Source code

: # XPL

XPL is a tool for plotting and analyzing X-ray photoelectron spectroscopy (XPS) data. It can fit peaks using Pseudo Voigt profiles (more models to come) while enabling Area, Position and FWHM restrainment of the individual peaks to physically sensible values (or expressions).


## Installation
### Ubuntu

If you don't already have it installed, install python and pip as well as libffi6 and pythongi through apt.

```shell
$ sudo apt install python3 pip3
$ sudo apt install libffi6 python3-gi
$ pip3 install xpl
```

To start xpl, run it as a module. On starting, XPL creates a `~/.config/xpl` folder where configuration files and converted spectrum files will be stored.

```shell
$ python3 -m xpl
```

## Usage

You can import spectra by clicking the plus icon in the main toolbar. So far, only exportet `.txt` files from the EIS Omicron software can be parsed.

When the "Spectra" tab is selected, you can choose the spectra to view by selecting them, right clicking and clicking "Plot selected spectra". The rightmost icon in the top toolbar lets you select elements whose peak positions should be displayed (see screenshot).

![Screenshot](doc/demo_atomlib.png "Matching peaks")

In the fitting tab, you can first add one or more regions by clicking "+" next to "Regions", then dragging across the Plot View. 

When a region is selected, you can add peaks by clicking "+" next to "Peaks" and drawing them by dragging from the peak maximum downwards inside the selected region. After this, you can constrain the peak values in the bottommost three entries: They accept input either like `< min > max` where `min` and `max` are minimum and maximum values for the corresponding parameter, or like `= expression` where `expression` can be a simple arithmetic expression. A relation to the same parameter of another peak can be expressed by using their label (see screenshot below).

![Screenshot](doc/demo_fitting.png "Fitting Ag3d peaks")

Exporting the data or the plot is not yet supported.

What you need to do :: Each line above must be retyped exactly.

Written response ::
Source code

: # XPL

XPL is a tool for plotting and analyzing X-ray photoelectron spectroscopy (XPS) data. It can fit peaks using Pseudo Voigt profiles (more models to come) while enabling Area, Position and FWHM restrainment of the individual peaks to physically sensible values (or expressions).


## Installation
### Ubuntu

If you don't already have it installed, install python and pip as well as libffi6 and pythongi through apt.

```shell
$ sudo apt install python3 pip3
$ sudo apt install libffi6 python3-gi
$ pip3 install xpl
```

To start xpl, run it as a module. On starting, XPL creates a `~/.config/xpl` folder where configuration files and converted spectrum files will be stored.

```shell
$ python3 -m xpl
```

## Usage

You can import spectra by clicking the plus icon in the main toolbar. So far, only exportet `.txt` files from the EIS Omicron software can be parsed.

When the "Spectra" tab is selected, you can choose the spectra to view by selecting them, right clicking and clicking "Plot selected spectra". The rightmost icon in the top toolbar lets you select elements whose peak positions should be displayed (see screenshot).

![Screenshot](doc/demo_atomlib.png "Matching peaks")

In the fitting tab, you can first add one or more regions by clicking "+" next to "Regions", then dragging across the Plot View. 

When a region is selected, you can add peaks by clicking "+" next to "Peaks" and drawing them by dragging from the peak maximum downwards inside the selected region. After this, you can constrain the peak values in the bottommost three entries: They accept input either like `< min > max` where `min` and `max` are minimum and maximum values for the corresponding parameter, or like `= expression` where `expression` can be a simple arithmetic expression. A relation to the same parameter of another peak can be expressed by using their label (see screenshot below).

![Screenshot](doc/demo_fitting.png "Fitting Ag3d peaks")

Exporting the data or the plot is not yet supported.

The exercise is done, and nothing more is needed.